Approximate time: 40 minutes
Number of hours: 4
Number of cores: 1
Amount of Memory: 32 Gb
R version: 3.5.0
You should automatically see the previous work. If not, you can load the previous session following these steps:
Go to File
, choose Open Project...
, navigate to your folder and selected the previously saved file with extension of .Rproj
. All previously saved variables and libraries will be loaded.
# load necessary library ggplot2
library(ggplot2)
# add another column in the results table to label the significant genes using threshold of padj<0.05 and absolute value of log2foldchange >=1
res_table <- res %>%
data.frame() %>%
rownames_to_column(var="gene") %>%
as_tibble()
res_table <- res_table %>%
mutate(threshold_OE = padj < 0.05 & abs(log2FoldChange) >= 1)
# you can view the modified table
view(res_table)
# make volcano plot, the significant genes will be labeled in red
ggplot(res_table) +
geom_point(aes(x = log2FoldChange, y = -log10(padj), colour = threshold_OE)) +
scale_color_manual(values=c("black", "red")) + # black v.s. red dots
ggtitle("WT v.s. SNF2") + # this line defines the title of the plot
xlab("log2 fold change") + # this line defines the name of the x-axis
ylab("-log10 adjusted p-value") + # name of y-axis
scale_x_continuous(limits = c(-7.5,7.5)) + # the axis range is set to be from -7.5 to 7.5
theme(legend.position = "none", #c(0.9, 0.9),
plot.title = element_text(size = rel(1.5), hjust = 0.5),
axis.title = element_text(size = rel(1.25)))
The commands will generate a volcano plot as shown below
Sort the rows from smallest to largest padj and take the top 50 genes:
significant_results_sorted <- significant_results[order(significant_results$padj), ]
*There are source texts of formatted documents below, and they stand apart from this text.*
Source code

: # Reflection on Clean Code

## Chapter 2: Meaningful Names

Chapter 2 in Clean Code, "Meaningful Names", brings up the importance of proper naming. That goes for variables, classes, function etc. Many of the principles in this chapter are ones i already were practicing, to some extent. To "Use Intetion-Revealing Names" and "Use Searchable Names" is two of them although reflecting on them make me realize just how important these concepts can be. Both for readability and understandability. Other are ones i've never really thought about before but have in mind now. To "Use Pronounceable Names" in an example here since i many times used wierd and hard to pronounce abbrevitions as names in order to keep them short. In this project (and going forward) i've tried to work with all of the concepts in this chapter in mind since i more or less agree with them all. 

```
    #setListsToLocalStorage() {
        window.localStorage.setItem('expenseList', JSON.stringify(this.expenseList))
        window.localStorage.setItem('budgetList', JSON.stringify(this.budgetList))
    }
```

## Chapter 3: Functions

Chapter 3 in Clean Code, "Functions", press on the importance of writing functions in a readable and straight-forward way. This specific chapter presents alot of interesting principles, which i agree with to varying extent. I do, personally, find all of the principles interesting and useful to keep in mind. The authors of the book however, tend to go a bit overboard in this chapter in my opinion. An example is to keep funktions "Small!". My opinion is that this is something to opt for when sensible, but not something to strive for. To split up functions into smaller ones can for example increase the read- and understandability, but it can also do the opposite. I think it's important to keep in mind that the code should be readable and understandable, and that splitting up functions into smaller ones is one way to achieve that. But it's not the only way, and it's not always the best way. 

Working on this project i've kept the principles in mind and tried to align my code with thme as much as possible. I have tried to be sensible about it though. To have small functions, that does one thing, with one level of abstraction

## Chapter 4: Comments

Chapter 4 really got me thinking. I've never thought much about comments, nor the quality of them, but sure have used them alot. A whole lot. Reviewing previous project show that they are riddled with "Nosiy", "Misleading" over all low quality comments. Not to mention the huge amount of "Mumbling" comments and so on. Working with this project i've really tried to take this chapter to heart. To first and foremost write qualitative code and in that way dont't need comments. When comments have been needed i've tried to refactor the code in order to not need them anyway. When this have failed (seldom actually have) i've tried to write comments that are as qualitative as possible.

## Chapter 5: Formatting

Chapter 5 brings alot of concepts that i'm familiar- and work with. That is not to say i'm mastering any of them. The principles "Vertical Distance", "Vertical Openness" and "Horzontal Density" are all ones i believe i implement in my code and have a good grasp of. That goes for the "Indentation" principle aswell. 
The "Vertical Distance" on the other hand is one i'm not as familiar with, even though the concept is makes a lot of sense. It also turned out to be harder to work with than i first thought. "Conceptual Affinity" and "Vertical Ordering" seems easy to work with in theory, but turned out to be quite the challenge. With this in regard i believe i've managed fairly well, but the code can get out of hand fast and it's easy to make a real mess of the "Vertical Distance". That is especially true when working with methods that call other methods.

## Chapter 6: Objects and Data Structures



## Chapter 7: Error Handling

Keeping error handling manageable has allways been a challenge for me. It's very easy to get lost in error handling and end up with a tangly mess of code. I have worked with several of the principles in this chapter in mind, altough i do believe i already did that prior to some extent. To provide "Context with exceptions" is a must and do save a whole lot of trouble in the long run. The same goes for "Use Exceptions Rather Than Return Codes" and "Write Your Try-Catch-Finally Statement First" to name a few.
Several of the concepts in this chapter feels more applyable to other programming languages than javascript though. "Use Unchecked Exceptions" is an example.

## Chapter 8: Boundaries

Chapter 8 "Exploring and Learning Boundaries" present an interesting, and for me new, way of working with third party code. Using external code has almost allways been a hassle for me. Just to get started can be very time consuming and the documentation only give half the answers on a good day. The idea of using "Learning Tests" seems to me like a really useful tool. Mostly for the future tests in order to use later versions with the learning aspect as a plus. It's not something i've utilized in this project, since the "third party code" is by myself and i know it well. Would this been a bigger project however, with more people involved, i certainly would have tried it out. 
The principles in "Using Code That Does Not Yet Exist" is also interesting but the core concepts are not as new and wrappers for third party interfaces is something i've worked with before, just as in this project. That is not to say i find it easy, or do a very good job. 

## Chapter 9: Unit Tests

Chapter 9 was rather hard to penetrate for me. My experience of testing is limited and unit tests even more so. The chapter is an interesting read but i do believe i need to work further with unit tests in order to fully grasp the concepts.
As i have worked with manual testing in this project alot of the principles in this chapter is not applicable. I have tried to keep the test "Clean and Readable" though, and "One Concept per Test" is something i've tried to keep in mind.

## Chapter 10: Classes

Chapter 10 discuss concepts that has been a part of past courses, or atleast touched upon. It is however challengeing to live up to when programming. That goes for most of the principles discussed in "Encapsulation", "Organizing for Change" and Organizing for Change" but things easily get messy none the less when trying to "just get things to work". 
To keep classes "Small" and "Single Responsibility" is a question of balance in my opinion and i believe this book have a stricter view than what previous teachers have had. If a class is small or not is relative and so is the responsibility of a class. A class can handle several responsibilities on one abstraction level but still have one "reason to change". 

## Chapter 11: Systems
significant_genes_50 <- rownames(significant_results_sorted[1:50, ])
We now have a list of 50 genes with most significant padj value. But we need to find the counts corresponding to these genes. To extract the counts from the rlog transformed object:
rld_counts <- assay(rld)
Select by row name using the list of genes:
rld_counts_sig <- rld_counts[significant_genes_50, ]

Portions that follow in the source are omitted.